Stored items from a collection
+++
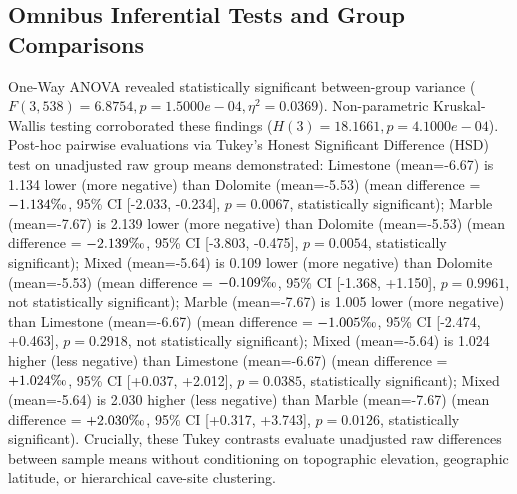 \documentclass[sn-basic,Numbered]{sn-jnl}%
\begin{document}
\subsection{Omnibus Inferential Tests and Group Comparisons}
One-Way ANOVA revealed statistically significant between-group variance ($F(3, 538) = 6.8754, p = 1.5000e-04, \eta^2 = 0.0369$). Non-parametric Kruskal-Wallis testing corroborated these findings ($H(3) = 18.1661, p = 4.1000e-04$). Post-hoc pairwise evaluations via Tukey's Honest Significant Difference (HSD) test on unadjusted raw group means demonstrated: Limestone (mean=-6.67) is 1.134 lower (more negative) than Dolomite (mean=-5.53) (mean difference = $-1.134\text{\textperthousand}$, 95\% CI [-2.033, -0.234], $p = 0.0067$, statistically significant); Marble (mean=-7.67) is 2.139 lower (more negative) than Dolomite (mean=-5.53) (mean difference = $-2.139\text{\textperthousand}$, 95\% CI [-3.803, -0.475], $p = 0.0054$, statistically significant); Mixed (mean=-5.64) is 0.109 lower (more negative) than Dolomite (mean=-5.53) (mean difference = $-0.109\text{\textperthousand}$, 95\% CI [-1.368, +1.150], $p = 0.9961$, not statistically significant); Marble (mean=-7.67) is 1.005 lower (more negative) than Limestone (mean=-6.67) (mean difference = $-1.005\text{\textperthousand}$, 95\% CI [-2.474, +0.463], $p = 0.2918$, not statistically significant); Mixed (mean=-5.64) is 1.024 higher (less negative) than Limestone (mean=-6.67) (mean difference = $+1.024\text{\textperthousand}$, 95\% CI [+0.037, +2.012], $p = 0.0385$, statistically significant); Mixed (mean=-5.64) is 2.030 higher (less negative) than Marble (mean=-7.67) (mean difference = $+2.030\text{\textperthousand}$, 95\% CI [+0.317, +3.743], $p = 0.0126$, statistically significant). Crucially, these Tukey contrasts evaluate unadjusted raw differences between sample means without conditioning on topographic elevation, geographic latitude, or hierarchical cave-site clustering.
\end{document}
+++
> _REQUIRED WORK_: If an entry above holds a picture, leave that picture out and print the rest exactly.

> _RESPONSE AREA_:
 \documentclass[sn-basic,Numbered]{sn-jnl}%
\begin{document}
\subsection{Omnibus Inferential Tests and Group Comparisons}
One-Way ANOVA revealed statistically significant between-group variance ($F(3, 538) = 6.8754, p = 1.5000e-04, \eta^2 = 0.0369$). Non-parametric Kruskal-Wallis testing corroborated these findings ($H(3) = 18.1661, p = 4.1000e-04$). Post-hoc pairwise evaluations via Tukey's Honest Significant Difference (HSD) test on unadjusted raw group means demonstrated: Limestone (mean=-6.67) is 1.134 lower (more negative) than Dolomite (mean=-5.53) (mean difference = $-1.134\text{\textperthousand}$, 95\% CI [-2.033, -0.234], $p = 0.0067$, statistically significant); Marble (mean=-7.67) is 2.139 lower (more negative) than Dolomite (mean=-5.53) (mean difference = $-2.139\text{\textperthousand}$, 95\% CI [-3.803, -0.475], $p = 0.0054$, statistically significant); Mixed (mean=-5.64) is 0.109 lower (more negative) than Dolomite (mean=-5.53) (mean difference = $-0.109\text{\textperthousand}$, 95\% CI [-1.368, +1.150], $p = 0.9961$, not statistically significant); Marble (mean=-7.67) is 1.005 lower (more negative) than Limestone (mean=-6.67) (mean difference = $-1.005\text{\textperthousand}$, 95\% CI [-2.474, +0.463], $p = 0.2918$, not statistically significant); Mixed (mean=-5.64) is 1.024 higher (less negative) than Limestone (mean=-6.67) (mean difference = $+1.024\text{\textperthousand}$, 95\% CI [+0.037, +2.012], $p = 0.0385$, statistically significant); Mixed (mean=-5.64) is 2.030 higher (less negative) than Marble (mean=-7.67) (mean difference = $+2.030\text{\textperthousand}$, 95\% CI [+0.317, +3.743], $p = 0.0126$, statistically significant). Crucially, these Tukey contrasts evaluate unadjusted raw differences between sample means without conditioning on topographic elevation, geographic latitude, or hierarchical cave-site clustering.
\end{document}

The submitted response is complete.